Notre modèle doit changer, à l’image des championnats sportifs par exemple. Nous devrons trouver un meilleur équilibre entre les entrées des spectatrices et spectateurs, les sponsors et partenaires et une troisième catégorie qui reste à trouver. Si les droits TV en sont une, les droits “digitaux” en sont peut-être un autre, mais cela ne suffira pas à assurer la solidité financière de l’événement.
Le Monde Economique : Certains clients ont annulé leurs manifestations, d’autres sont en stand-by et attendent de voir comment les choses vont évoluer. Quelles marges de manœuvre les professionnels du secteur disposent-ils encore pour éviter des faillites en cascade ?

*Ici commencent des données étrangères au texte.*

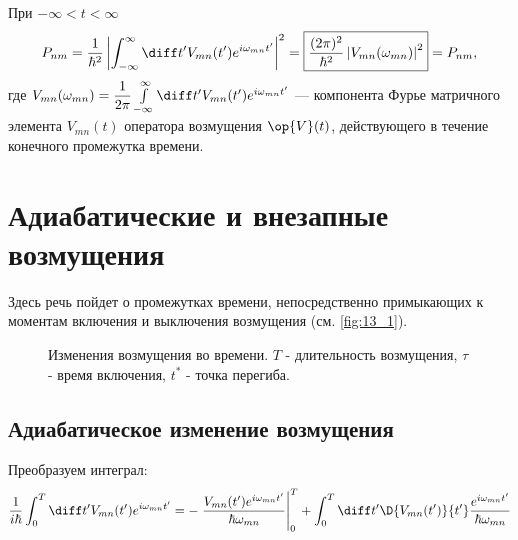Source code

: При $-\infty < t < \infty$
$$
P_{nm} = \frac{1}{\hbar^2} \left | \int_{-\infty}^\infty \diff t' V_{mn}(t')e^{i \omega_{mn}t'} \right |^2 = \boxed{\frac{(2\pi)^2}{\hbar^2} \left | V_{mn}(\omega_{mn})\right|^2} = P_{nm},
$$
где $V_{mn}(\omega_{mn}) = \dfrac{1}{2\pi} \int \limits_{-\infty}^\infty \diff t' V_{mn}(t') e^{i\omega_{mn}t'}$ --- компонента Фурье матричного элемента $V_{mn}(t)$ оператора возмущения $\op{V}(t)$, действующего в течение конечного промежутка времени.

\section{Адиабатические и внезапные возмущения}

Здесь речь пойдет о промежутках времени, непосредственно примыкающих к моментам включения и выключения возмущения (см. \autoref{fig:13_1}).
\begin{figure}[h!]
\centering
{}
\caption{Изменения возмущения во времени. $T$ - длительность возмущения, $\tau$ - время включения, $t^*$ - точка перегиба.} \label{fig:13_1}
\end{figure}

\subsection{Адиабатическое изменение возмущения}

Преобразуем интеграл:
\begin{eqnarray*}
\frac{1}{i\hbar} \int_0^T \diff t' V_{mn}(t')e^{i\omega_{mn}t'} = -\left. \frac{V_{mn}(t')e^{i \omega_{mn}t'}}{\hbar \omega_{mn}}\right|_0^T + \int_0^T \diff t' \D{V_{mn}(t')}{t'} \frac{e^{i\omega_{mn}t'}}{\hbar \omega_{mn}}
\end{eqnarray*}

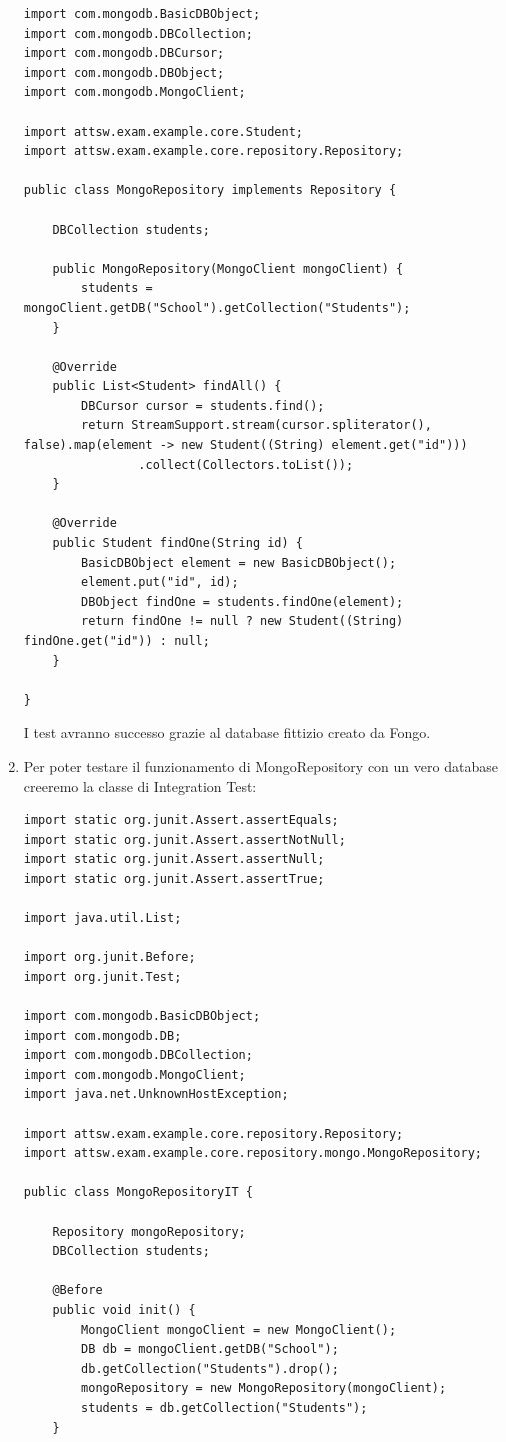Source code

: \begin{enumerate}
\begin{lstlisting}[frame=single]
import com.mongodb.BasicDBObject;
import com.mongodb.DBCollection;
import com.mongodb.DBCursor;
import com.mongodb.DBObject;
import com.mongodb.MongoClient;

import attsw.exam.example.core.Student;
import attsw.exam.example.core.repository.Repository;

public class MongoRepository implements Repository {
	
	DBCollection students;

	public MongoRepository(MongoClient mongoClient) {
		students = mongoClient.getDB("School").getCollection("Students");
	}

	@Override
	public List<Student> findAll() {
		DBCursor cursor = students.find();
		return StreamSupport.stream(cursor.spliterator(), false).map(element -> new Student((String) element.get("id")))
				.collect(Collectors.toList());
	}

	@Override
	public Student findOne(String id) {
		BasicDBObject element = new BasicDBObject();
		element.put("id", id);
		DBObject findOne = students.findOne(element);
		return findOne != null ? new Student((String) findOne.get("id")) : null;
	}

}
  \end{lstlisting}
  I test avranno successo grazie al database fittizio creato da Fongo.
  \item Per poter testare il funzionamento di MongoRepository con un vero database creeremo la classe di Integration Test:
   \begin{lstlisting}[frame=single]
import static org.junit.Assert.assertEquals;
import static org.junit.Assert.assertNotNull;
import static org.junit.Assert.assertNull;
import static org.junit.Assert.assertTrue;

import java.util.List;

import org.junit.Before;
import org.junit.Test;

import com.mongodb.BasicDBObject;
import com.mongodb.DB;
import com.mongodb.DBCollection;
import com.mongodb.MongoClient;
import java.net.UnknownHostException;

import attsw.exam.example.core.repository.Repository;
import attsw.exam.example.core.repository.mongo.MongoRepository;

public class MongoRepositoryIT {

	Repository mongoRepository;
	DBCollection students;

	@Before
	public void init() {
		MongoClient mongoClient = new MongoClient();
		DB db = mongoClient.getDB("School");
		db.getCollection("Students").drop();
		mongoRepository = new MongoRepository(mongoClient);
		students = db.getCollection("Students");
	}


\end{lstlisting}
\end{enumerate}
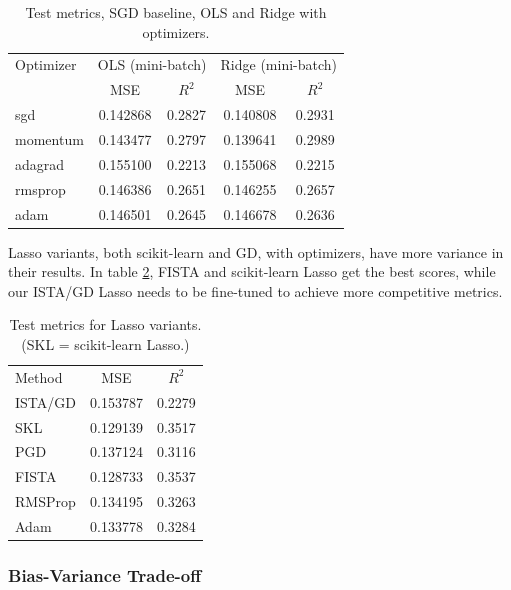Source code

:\documentclass[amssymb,twocolumn,aps]{revtex4-2}
\begin{document}
\begin{table}[h!]
\caption{Test metrics, SGD baseline, OLS and Ridge with optimizers.}
\label{tab:mb-optimizers-1000}
\begin{ruledtabular}
\begin{tabular}{lcccc} 
Optimizer & \multicolumn{2}{c}{OLS (mini-batch)} & \multicolumn{2}{c}{Ridge (mini-batch)} \\
\colrule
 & MSE & $R^2$ & MSE & $R^2$ \\
\colrule
sgd       & 0.142868 & 0.2827 & 0.140808 & 0.2931 \\
momentum  & 0.143477 & 0.2797 & 0.139641 & 0.2989 \\
adagrad   & 0.155100 & 0.2213 & 0.155068 & 0.2215 \\
rmsprop   & 0.146386 & 0.2651 & 0.146255 & 0.2657 \\
adam      & 0.146501 & 0.2645 & 0.146678 & 0.2636 \\
\end{tabular}
\end{ruledtabular}
\end{table}

Lasso variants, both scikit-learn and GD, with optimizers, have more variance in their results. In table \ref{tab:lasso-variants}, FISTA and scikit-learn Lasso get the best scores, while our ISTA/GD Lasso needs to be fine-tuned to achieve more competitive metrics. 

\begin{table}[h!]
\caption{Test metrics for Lasso variants. (SKL = scikit-learn Lasso.)}
\label{tab:lasso-variants}
\begin{ruledtabular}
\begin{tabular}{lcc}
Method & MSE & $R^2$ \\
\colrule
ISTA/GD    & 0.153787 & 0.2279 \\
SKL     & 0.129139 & 0.3517 \\
PGD     & 0.137124 & 0.3116 \\
FISTA   & 0.128733 & 0.3537 \\
RMSProp & 0.134195 & 0.3263 \\
Adam    & 0.133778 & 0.3284 \\
\end{tabular}
\end{ruledtabular}
\end{table}


\subsubsection{Bias-Variance Trade-off}
\end{document}
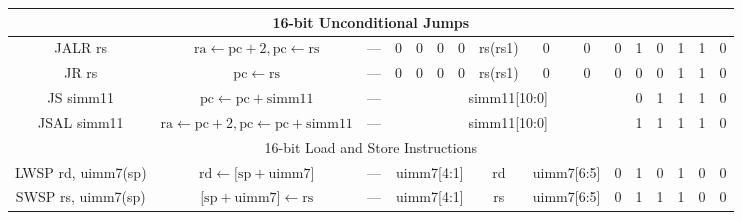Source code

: \documentclass[a4paper,10pt]{article}
\begin{document}
\begin{landscape}
\begin{longtable}[c]{|c|c|@{}c@{}|@{}c@{}|@{}c@{}|@{}c@{}|@{}c@{}|@{}c@{}|@{}c@{}|@{}c@{}|@{}c@{}|@{}c@{}|@{}c@{}|@{}c@{}|@{}c@{}|@{}c@{}|@{}c@{}|@{}c@{}|@{}c@{}|@{}c@{}|@{}c@{}|@{}c@{}|@{}c@{}|@{}c@{}|@{}c@{}|@{}c@{}|}
\hline
\multicolumn{26}{|c|}{16-bit Unconditional Jumps}                                                                                                                                                                                                                                                             \\\hline
JALR rs               & $\mathrm{ra} \leftarrow \mathrm{pc} + 2, \mathrm{pc} \leftarrow \mathrm{rs}$ & \multicolumn{8}{c|}{---}                                   & 0      & 0    & 0    & 0   & \multicolumn{4}{c|}{rs(rs1)} & 0              & 0              & 0 & 1   & 0   & 1 & 1 & 0 \\
JR rs                 & $\mathrm{pc} \leftarrow \mathrm{rs}$ & \multicolumn{8}{c|}{---}                                   & 0      & 0    & 0    & 0   & \multicolumn{4}{c|}{rs(rs1)} & 0              & 0              & 0 & 0   & 0   & 1 & 1 & 0 \\
JS simm11             & $\mathrm{pc} \leftarrow \mathrm{pc} + \mathrm{simm11}$ & \multicolumn{8}{c|}{---}                                   & \multicolumn{11}{c|}{simm11{[}10:0{]}}                                                                        & 0   & 1   & 1 & 1 & 0 \\
JSAL simm11           & $\mathrm{ra} \leftarrow \mathrm{pc} + 2, \mathrm{pc} \leftarrow \mathrm{pc} + \mathrm{simm11}$ & \multicolumn{8}{c|}{---}                                   & \multicolumn{11}{c|}{simm11{[}10:0{]}}                                                                        & 1   & 1   & 1 & 1 & 0 \\

\hline
\multicolumn{26}{|c|}{16-bit Load and Store Instructions}                                                                                                                                                                                                                                                             \\\hline
LWSP rd, uimm7(sp)    & $\mathrm{rd} \leftarrow {[}\mathrm{sp} + \mathrm{uimm7}{]}$ & \multicolumn{8}{c|}{---}                                   & \multicolumn{4}{c|}{uimm7{[}4:1{]}} & \multicolumn{4}{c|}{rd}      & \multicolumn{2}{c|}{uimm7{[}6:5{]}}  & 0   & 1   & 0   & 1 & 0 & 0 \\
SWSP rs, uimm7(sp)    & ${[}\mathrm{sp} + \mathrm{uimm7}{]} \leftarrow \mathrm{rs}$ & \multicolumn{8}{c|}{---}                                   & \multicolumn{4}{c|}{uimm7{[}4:1{]}} & \multicolumn{4}{c|}{rs}      & \multicolumn{2}{c|}{uimm7{[}6:5{]}}  & 0   & 1   & 1   & 1 & 0 & 0 \\


\end{longtable}
\end{landscape}
\end{document}
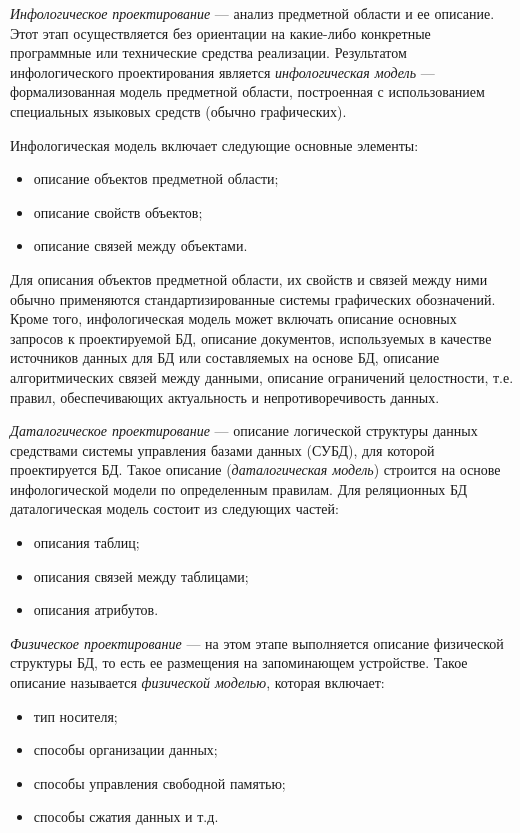 \textit{Инфологическое проектирование} --- анализ
предметной области и ее описание. Этот этап осуществляется без ориентации
на какие-либо конкретные программные или технические средства реализации.
Результатом инфологического проектирования является
\textit{инфологическая модель} --- формализованная модель предметной области,
построенная с использованием специальных языковых средств (обычно графических).

Инфологическая модель включает следующие основные элементы:
\begin{itemize}
\item
  описание объектов предметной области;
\item
  описание свойств объектов;
\item
  описание связей между объектами.
\end{itemize}

Для описания объектов предметной области, их свойств и связей между
ними обычно применяются стандартизированные системы графических обозначений.
Кроме того, инфологическая модель может включать
описание основных запросов к проектируемой БД,
описание документов, используемых в качестве
источников данных для БД или составляемых на основе БД,
описание алгоритмических связей между данными,
описание ограничений целостности, т.е. правил, обеспечивающих
актуальность и непротиворечивость данных.

\textit{Даталогическое проектирование} --- описание
логической структуры данных средствами системы управления базами данных
(СУБД), для которой проектируется БД.
Такое описание (\textit{даталогическая модель}) строится на основе инфологической модели
по определенным правилам.
Для реляционных БД даталогическая модель состоит из следующих частей:
\begin{itemize}
\item
  описания таблиц;
\item
  описания связей между таблицами;
\item
  описания атрибутов.
\end{itemize}

\textit{Физическое проектирование} --- на этом этапе выполняется описание
физической структуры БД, то есть ее размещения на запоминающем устройстве.
Такое описание называется \textit{физической моделью}, которая включает:

\begin{itemize}
\item
  тип носителя;
\item
  способы организации данных;
\item
  способы управления свободной памятью;
\item
  способы сжатия данных и т.д.
\end{itemize}

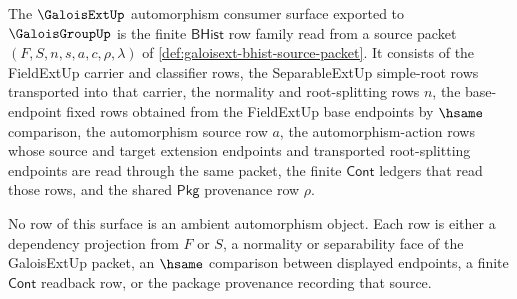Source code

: \begin{definition}
\label{def:galoisext-automorphism-consumer-surface}
The $\GaloisExtUp$ automorphism consumer surface exported to
$\GaloisGroupUp$ is the finite $\mathsf{BHist}$ row family read from a source
packet $(F,S,n,s,a,c,\rho,\lambda)$ of
\autoref{def:galoisext-bhist-source-packet}. It consists of the FieldExtUp
carrier and classifier rows, the SeparableExtUp simple-root rows transported
into that carrier, the normality and root-splitting rows $n$, the base-endpoint
fixed rows obtained from the FieldExtUp base endpoints by $\hsame$ comparison,
the automorphism source row $a$, the automorphism-action rows whose source and
target extension endpoints and
transported root-splitting endpoints are read through the same packet, the
finite $\mathsf{Cont}$ ledgers that read those rows, and the shared
$\mathsf{Pkg}$ provenance row $\rho$.

No row of this surface is an ambient automorphism object. Each row is either a
dependency projection from $F$ or $S$, a normality or separability face of the
GaloisExtUp packet, an $\hsame$ comparison between displayed endpoints, a
finite $\mathsf{Cont}$ readback row, or the package provenance recording that
source.
\end{definition}

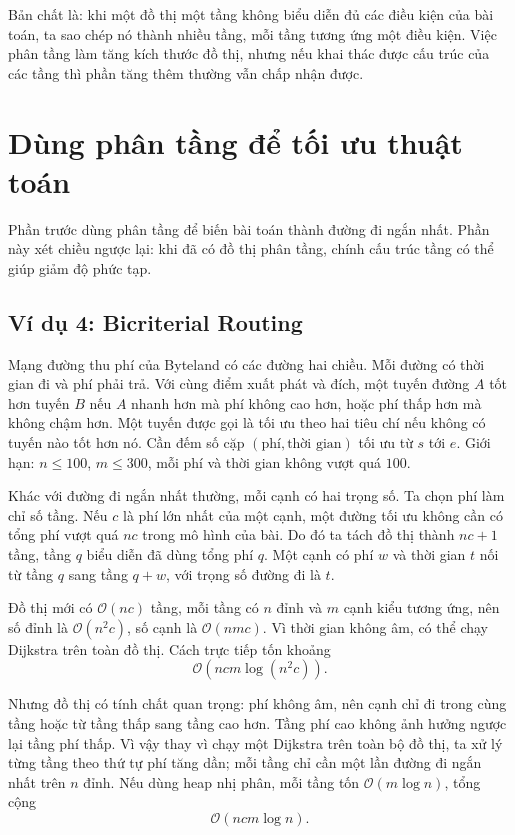 \documentclass[11pt]{article}
\newcommand{\Oh}{\mathcal{O}}
\begin{document}
Bản chất là: khi một đồ thị một tầng không biểu diễn đủ các điều kiện của bài
toán, ta sao chép nó thành nhiều tầng, mỗi tầng tương ứng một điều kiện. Việc
phân tầng làm tăng kích thước đồ thị, nhưng nếu khai thác được cấu trúc của
các tầng thì phần tăng thêm thường vẫn chấp nhận được.

\section{Dùng phân tầng để tối ưu thuật toán}

Phần trước dùng phân tầng để biến bài toán thành đường đi ngắn nhất. Phần này
xét chiều ngược lại: khi đã có đồ thị phân tầng, chính cấu trúc tầng có thể
giúp giảm độ phức tạp.

\subsection{Ví dụ 4: Bicriterial Routing}

Mạng đường thu phí của Byteland có các đường hai chiều. Mỗi đường có thời gian
đi và phí phải trả. Với cùng điểm xuất phát và đích, một tuyến đường \(A\) tốt
hơn tuyến \(B\) nếu \(A\) nhanh hơn mà phí không cao hơn, hoặc phí thấp hơn mà
không chậm hơn. Một tuyến được gọi là tối ưu theo hai tiêu chí nếu không có
tuyến nào tốt hơn nó. Cần đếm số cặp \((\text{phí},\text{thời gian})\) tối ưu
từ \(s\) tới \(e\). Giới hạn: \(n\le 100\), \(m\le 300\), mỗi phí và thời gian
không vượt quá \(100\).

Khác với đường đi ngắn nhất thường, mỗi cạnh có hai trọng số. Ta chọn phí làm
chỉ số tầng. Nếu \(c\) là phí lớn nhất của một cạnh, một đường tối ưu không
cần có tổng phí vượt quá \(nc\) trong mô hình của bài. Do đó ta tách đồ thị
thành \(nc+1\) tầng, tầng \(q\) biểu diễn đã dùng tổng phí \(q\). Một cạnh có
phí \(w\) và thời gian \(t\) nối từ tầng \(q\) sang tầng \(q+w\), với trọng số
đường đi là \(t\).

Đồ thị mới có \(\Oh(nc)\) tầng, mỗi tầng có \(n\) đỉnh và \(m\) cạnh kiểu
tương ứng, nên số đỉnh là \(\Oh(n^2c)\), số cạnh là \(\Oh(nmc)\). Vì thời gian
không âm, có thể chạy Dijkstra trên toàn đồ thị. Cách trực tiếp tốn khoảng
\[
  \Oh(ncm\log(n^2c)).
\]

Nhưng đồ thị có tính chất quan trọng: phí không âm, nên cạnh chỉ đi trong cùng
tầng hoặc từ tầng thấp sang tầng cao hơn. Tầng phí cao không ảnh hưởng ngược
lại tầng phí thấp. Vì vậy thay vì chạy một Dijkstra trên toàn bộ đồ thị, ta
xử lý từng tầng theo thứ tự phí tăng dần; mỗi tầng chỉ cần một lần đường đi
ngắn nhất trên \(n\) đỉnh. Nếu dùng heap nhị phân, mỗi tầng tốn
\(\Oh(m\log n)\), tổng cộng
\[
  \Oh(ncm\log n).
\]
\end{document}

Cédric Borboën: Nous n’avons actuellement pas beaucoup de marge de manoeuvre pour éviter le pire… La seule marge tangible pour les événements à venir, serait que la situation sanitaire s’améliore drastiquement pour qu’un maximum d’événements puissent avoir lieu après l’été. L’autre marge de manoeuvre tiendra à une transformation complète d’un événement sous la forme présentielle à digitale, avec les outils que nous connaissons comme le live streaming ou TV. Cependant, toutes les entités organisatrices n’ont pas forcément la possibilité, ni les moyens de les mettre en oeuvre.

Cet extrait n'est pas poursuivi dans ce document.